Activity.
Repeat only the stretch of lines below that runs from the line with "忌破气，发散，燥热，如属水液不足，兼忌利小便。" through the line with "宜辛散，佐以苦寒，咸寒，急则有针、吹、吐三法。", unaltered.

[Source texts of formatted documents]
Segment Open

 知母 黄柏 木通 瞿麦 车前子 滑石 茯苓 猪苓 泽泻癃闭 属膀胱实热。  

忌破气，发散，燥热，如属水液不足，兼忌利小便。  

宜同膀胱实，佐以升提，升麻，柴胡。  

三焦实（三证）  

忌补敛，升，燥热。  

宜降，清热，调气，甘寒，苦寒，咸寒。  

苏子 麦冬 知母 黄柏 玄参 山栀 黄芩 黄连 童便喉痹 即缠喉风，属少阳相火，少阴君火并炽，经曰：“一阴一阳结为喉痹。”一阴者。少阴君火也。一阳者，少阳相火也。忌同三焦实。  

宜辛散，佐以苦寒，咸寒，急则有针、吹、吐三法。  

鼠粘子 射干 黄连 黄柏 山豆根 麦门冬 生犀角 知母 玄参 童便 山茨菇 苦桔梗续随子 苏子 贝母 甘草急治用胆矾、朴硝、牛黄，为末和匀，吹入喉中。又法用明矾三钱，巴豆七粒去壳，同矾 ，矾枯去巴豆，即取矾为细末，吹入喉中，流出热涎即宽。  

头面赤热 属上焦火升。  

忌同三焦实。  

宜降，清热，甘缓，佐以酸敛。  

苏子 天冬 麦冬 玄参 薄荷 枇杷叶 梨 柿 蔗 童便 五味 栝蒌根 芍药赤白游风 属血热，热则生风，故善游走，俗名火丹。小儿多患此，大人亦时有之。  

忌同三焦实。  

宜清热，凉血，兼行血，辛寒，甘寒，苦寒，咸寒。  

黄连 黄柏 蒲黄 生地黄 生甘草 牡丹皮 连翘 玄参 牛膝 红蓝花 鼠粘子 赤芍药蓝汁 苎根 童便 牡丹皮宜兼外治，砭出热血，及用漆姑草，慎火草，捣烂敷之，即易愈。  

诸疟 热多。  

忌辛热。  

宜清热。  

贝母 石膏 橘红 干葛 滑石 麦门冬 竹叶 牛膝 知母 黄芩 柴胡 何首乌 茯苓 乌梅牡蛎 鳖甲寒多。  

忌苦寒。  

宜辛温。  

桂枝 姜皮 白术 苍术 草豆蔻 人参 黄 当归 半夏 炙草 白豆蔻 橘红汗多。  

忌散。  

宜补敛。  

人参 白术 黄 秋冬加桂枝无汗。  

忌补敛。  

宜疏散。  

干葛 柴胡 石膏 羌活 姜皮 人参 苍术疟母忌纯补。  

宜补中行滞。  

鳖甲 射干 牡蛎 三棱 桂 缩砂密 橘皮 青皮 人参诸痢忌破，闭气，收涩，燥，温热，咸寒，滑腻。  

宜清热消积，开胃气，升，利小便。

Segment Closed

Task answer.
忌破气，发散，燥热，如属水液不足，兼忌利小便。  

宜同膀胱实，佐以升提，升麻，柴胡。  

三焦实（三证）  

忌补敛，升，燥热。  

宜降，清热，调气，甘寒，苦寒，咸寒。  

苏子 麦冬 知母 黄柏 玄参 山栀 黄芩 黄连 童便喉痹 即缠喉风，属少阳相火，少阴君火并炽，经曰：“一阴一阳结为喉痹。”一阴者。少阴君火也。一阳者，少阳相火也。忌同三焦实。  

宜辛散，佐以苦寒，咸寒，急则有针、吹、吐三法。  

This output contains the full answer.